YOUR ASSIGNMENT
Each line from the one with "<p>An application created" through the end of the records below should be transcribed exactly, and each picture should be skipped.

EXCERPTED RECORDS
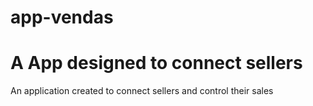 # app-vendas
 
<h1> A App designed to connect sellers</h1>
<p>An application created to connect sellers and control their sales</p>
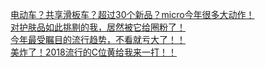   
[电动车？共享滑板车？超过30个新品？micro今年很多大动作！](http://www.dianyue.me/archives/219/a4x23ukys5ta6th0/)  
[对护肤品如此挑剔的我，居然被它给圈粉了！](http://www.dianyue.me/archives/437/yn4r5guizxbnmm0s/)  
[今年最受瞩目的流行趋势，不看就亏大了！！](http://www.dianyue.me/archives/976/q8xyyqj38f3si7n1/)  
[美炸了！2018流行的C位黄给我来一打！！](http://www.dianyue.me/archives/668/5h4akrn9bw63c25s/)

EXERCISE OUTPUT
<p>An application created to connect sellers and control their sales</p>
[电动车？共享滑板车？超过30个新品？micro今年很多大动作！](http://www.dianyue.me/archives/219/a4x23ukys5ta6th0/)  
[对护肤品如此挑剔的我，居然被它给圈粉了！](http://www.dianyue.me/archives/437/yn4r5guizxbnmm0s/)  
[今年最受瞩目的流行趋势，不看就亏大了！！](http://www.dianyue.me/archives/976/q8xyyqj38f3si7n1/)  
[美炸了！2018流行的C位黄给我来一打！！](http://www.dianyue.me/archives/668/5h4akrn9bw63c25s/)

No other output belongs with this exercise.